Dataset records
┄┄┄┄┄┄┄┄┄┄┄┄┄┄┄┄┄┄┄┄

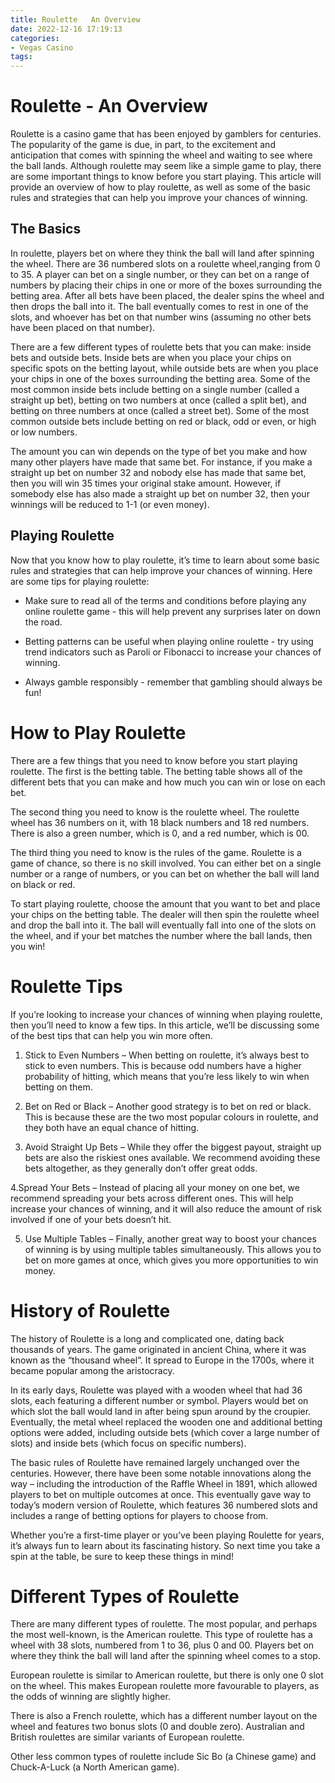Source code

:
 ```yaml
---
title: Roulette   An Overview
date: 2022-12-16 17:19:13
categories:
- Vegas Casino
tags:
---
```



#  Roulette - An Overview

Roulette is a casino game that has been enjoyed by gamblers for centuries. The popularity of the game is due, in part, to the excitement and anticipation that comes with spinning the wheel and waiting to see where the ball lands. Although roulette may seem like a simple game to play, there are some important things to know before you start playing. This article will provide an overview of how to play roulette, as well as some of the basic rules and strategies that can help you improve your chances of winning.

## The Basics

In roulette, players bet on where they think the ball will land after spinning the wheel. There are 36 numbered slots on a roulette wheel,ranging from 0 to 35. A player can bet on a single number, or they can bet on a range of numbers by placing their chips in one or more of the boxes surrounding the betting area. After all bets have been placed, the dealer spins the wheel and then drops the ball into it. The ball eventually comes to rest in one of the slots, and whoever has bet on that number wins (assuming no other bets have been placed on that number).

There are a few different types of roulette bets that you can make: inside bets and outside bets. Inside bets are when you place your chips on specific spots on the betting layout, while outside bets are when you place your chips in one of the boxes surrounding the betting area. Some of the most common inside bets include betting on a single number (called a straight up bet), betting on two numbers at once (called a split bet), and betting on three numbers at once (called a street bet). Some of the most common outside bets include betting on red or black, odd or even, or high or low numbers.

The amount you can win depends on the type of bet you make and how many other players have made that same bet. For instance, if you make a straight up bet on number 32 and nobody else has made that same bet, then you will win 35 times your original stake amount. However, if somebody else has also made a straight up bet on number 32, then your winnings will be reduced to 1-1 (or even money).

## Playing Roulette

Now that you know how to play roulette, it’s time to learn about some basic rules and strategies that can help improve your chances of winning. Here are some tips for playing roulette:

- Make sure to read all of the terms and conditions before playing any online roulette game - this will help prevent any surprises later on down the road.

- Betting patterns can be useful when playing online roulette - try using trend indicators such as Paroli or Fibonacci to increase your chances of winning.

- Always gamble responsibly - remember that gambling should always be fun!

#  How to Play Roulette 

There are a few things that you need to know before you start playing roulette. The first is the betting table. The betting table shows all of the different bets that you can make and how much you can win or lose on each bet.

The second thing you need to know is the roulette wheel. The roulette wheel has 36 numbers on it, with 18 black numbers and 18 red numbers. There is also a green number, which is 0, and a red number, which is 00.

The third thing you need to know is the rules of the game. Roulette is a game of chance, so there is no skill involved. You can either bet on a single number or a range of numbers, or you can bet on whether the ball will land on black or red.

To start playing roulette, choose the amount that you want to bet and place your chips on the betting table. The dealer will then spin the roulette wheel and drop the ball into it. The ball will eventually fall into one of the slots on the wheel, and if your bet matches the number where the ball lands, then you win!

#  Roulette Tips 

If you’re looking to increase your chances of winning when playing roulette, then you’ll need to know a few tips. In this article, we’ll be discussing some of the best tips that can help you win more often.

1. Stick to Even Numbers – When betting on roulette, it’s always best to stick to even numbers. This is because odd numbers have a higher probability of hitting, which means that you’re less likely to win when betting on them.

2. Bet on Red or Black – Another good strategy is to bet on red or black. This is because these are the two most popular colours in roulette, and they both have an equal chance of hitting.

3. Avoid Straight Up Bets – While they offer the biggest payout, straight up bets are also the riskiest ones available. We recommend avoiding these bets altogether, as they generally don’t offer great odds.

4.Spread Your Bets – Instead of placing all your money on one bet, we recommend spreading your bets across different ones. This will help increase your chances of winning, and it will also reduce the amount of risk involved if one of your bets doesn’t hit.

5. Use Multiple Tables – Finally, another great way to boost your chances of winning is by using multiple tables simultaneously. This allows you to bet on more games at once, which gives you more opportunities to win money.

#  History of Roulette 

The history of Roulette is a long and complicated one, dating back thousands of years. The game originated in ancient China, where it was known as the “thousand wheel”. It spread to Europe in the 1700s, where it became popular among the aristocracy. 

In its early days, Roulette was played with a wooden wheel that had 36 slots, each featuring a different number or symbol. Players would bet on which slot the ball would land in after being spun around by the croupier. Eventually, the metal wheel replaced the wooden one and additional betting options were added, including outside bets (which cover a large number of slots) and inside bets (which focus on specific numbers). 

The basic rules of Roulette have remained largely unchanged over the centuries. However, there have been some notable innovations along the way – including the introduction of the Raffle Wheel in 1891, which allowed players to bet on multiple outcomes at once. This eventually gave way to today’s modern version of Roulette, which features 36 numbered slots and includes a range of betting options for players to choose from. 

Whether you’re a first-time player or you’ve been playing Roulette for years, it’s always fun to learn about its fascinating history. So next time you take a spin at the table, be sure to keep these things in mind!

#  Different Types of Roulette

There are many different types of roulette. The most popular, and perhaps the most well-known, is the American roulette. This type of roulette has a wheel with 38 slots, numbered from 1 to 36, plus 0 and 00. Players bet on where they think the ball will land after the spinning wheel comes to a stop.

European roulette is similar to American roulette, but there is only one 0 slot on the wheel. This makes European roulette more favourable to players, as the odds of winning are slightly higher.

There is also a French roulette, which has a different number layout on the wheel and features two bonus slots (0 and double zero). Australian and British roulettes are similar variants of European roulette.

Other less common types of roulette include Sic Bo (a Chinese game) and Chuck-A-Luck (a North American game).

┄┄┄┄┄┄┄┄┄┄┄┄┄┄┄┄┄┄┄┄

_Your assignment_:
All of the data above must be printed exactly, minus its pictures.

_Task answer_:
Source code

:
 ```yaml
---
title: Roulette   An Overview
date: 2022-12-16 17:19:13
categories:
- Vegas Casino
tags:
---
```



#  Roulette - An Overview

Roulette is a casino game that has been enjoyed by gamblers for centuries. The popularity of the game is due, in part, to the excitement and anticipation that comes with spinning the wheel and waiting to see where the ball lands. Although roulette may seem like a simple game to play, there are some important things to know before you start playing. This article will provide an overview of how to play roulette, as well as some of the basic rules and strategies that can help you improve your chances of winning.

## The Basics

In roulette, players bet on where they think the ball will land after spinning the wheel. There are 36 numbered slots on a roulette wheel,ranging from 0 to 35. A player can bet on a single number, or they can bet on a range of numbers by placing their chips in one or more of the boxes surrounding the betting area. After all bets have been placed, the dealer spins the wheel and then drops the ball into it. The ball eventually comes to rest in one of the slots, and whoever has bet on that number wins (assuming no other bets have been placed on that number).

There are a few different types of roulette bets that you can make: inside bets and outside bets. Inside bets are when you place your chips on specific spots on the betting layout, while outside bets are when you place your chips in one of the boxes surrounding the betting area. Some of the most common inside bets include betting on a single number (called a straight up bet), betting on two numbers at once (called a split bet), and betting on three numbers at once (called a street bet). Some of the most common outside bets include betting on red or black, odd or even, or high or low numbers.

The amount you can win depends on the type of bet you make and how many other players have made that same bet. For instance, if you make a straight up bet on number 32 and nobody else has made that same bet, then you will win 35 times your original stake amount. However, if somebody else has also made a straight up bet on number 32, then your winnings will be reduced to 1-1 (or even money).

## Playing Roulette

Now that you know how to play roulette, it’s time to learn about some basic rules and strategies that can help improve your chances of winning. Here are some tips for playing roulette:

- Make sure to read all of the terms and conditions before playing any online roulette game - this will help prevent any surprises later on down the road.

- Betting patterns can be useful when playing online roulette - try using trend indicators such as Paroli or Fibonacci to increase your chances of winning.

- Always gamble responsibly - remember that gambling should always be fun!

#  How to Play Roulette 

There are a few things that you need to know before you start playing roulette. The first is the betting table. The betting table shows all of the different bets that you can make and how much you can win or lose on each bet.

The second thing you need to know is the roulette wheel. The roulette wheel has 36 numbers on it, with 18 black numbers and 18 red numbers. There is also a green number, which is 0, and a red number, which is 00.

The third thing you need to know is the rules of the game. Roulette is a game of chance, so there is no skill involved. You can either bet on a single number or a range of numbers, or you can bet on whether the ball will land on black or red.

To start playing roulette, choose the amount that you want to bet and place your chips on the betting table. The dealer will then spin the roulette wheel and drop the ball into it. The ball will eventually fall into one of the slots on the wheel, and if your bet matches the number where the ball lands, then you win!

#  Roulette Tips 

If you’re looking to increase your chances of winning when playing roulette, then you’ll need to know a few tips. In this article, we’ll be discussing some of the best tips that can help you win more often.

1. Stick to Even Numbers – When betting on roulette, it’s always best to stick to even numbers. This is because odd numbers have a higher probability of hitting, which means that you’re less likely to win when betting on them.

2. Bet on Red or Black – Another good strategy is to bet on red or black. This is because these are the two most popular colours in roulette, and they both have an equal chance of hitting.

3. Avoid Straight Up Bets – While they offer the biggest payout, straight up bets are also the riskiest ones available. We recommend avoiding these bets altogether, as they generally don’t offer great odds.

4.Spread Your Bets – Instead of placing all your money on one bet, we recommend spreading your bets across different ones. This will help increase your chances of winning, and it will also reduce the amount of risk involved if one of your bets doesn’t hit.

5. Use Multiple Tables – Finally, another great way to boost your chances of winning is by using multiple tables simultaneously. This allows you to bet on more games at once, which gives you more opportunities to win money.

#  History of Roulette 

The history of Roulette is a long and complicated one, dating back thousands of years. The game originated in ancient China, where it was known as the “thousand wheel”. It spread to Europe in the 1700s, where it became popular among the aristocracy. 

In its early days, Roulette was played with a wooden wheel that had 36 slots, each featuring a different number or symbol. Players would bet on which slot the ball would land in after being spun around by the croupier. Eventually, the metal wheel replaced the wooden one and additional betting options were added, including outside bets (which cover a large number of slots) and inside bets (which focus on specific numbers). 

The basic rules of Roulette have remained largely unchanged over the centuries. However, there have been some notable innovations along the way – including the introduction of the Raffle Wheel in 1891, which allowed players to bet on multiple outcomes at once. This eventually gave way to today’s modern version of Roulette, which features 36 numbered slots and includes a range of betting options for players to choose from. 

Whether you’re a first-time player or you’ve been playing Roulette for years, it’s always fun to learn about its fascinating history. So next time you take a spin at the table, be sure to keep these things in mind!

#  Different Types of Roulette

There are many different types of roulette. The most popular, and perhaps the most well-known, is the American roulette. This type of roulette has a wheel with 38 slots, numbered from 1 to 36, plus 0 and 00. Players bet on where they think the ball will land after the spinning wheel comes to a stop.

European roulette is similar to American roulette, but there is only one 0 slot on the wheel. This makes European roulette more favourable to players, as the odds of winning are slightly higher.

There is also a French roulette, which has a different number layout on the wheel and features two bonus slots (0 and double zero). Australian and British roulettes are similar variants of European roulette.

Other less common types of roulette include Sic Bo (a Chinese game) and Chuck-A-Luck (a North American game).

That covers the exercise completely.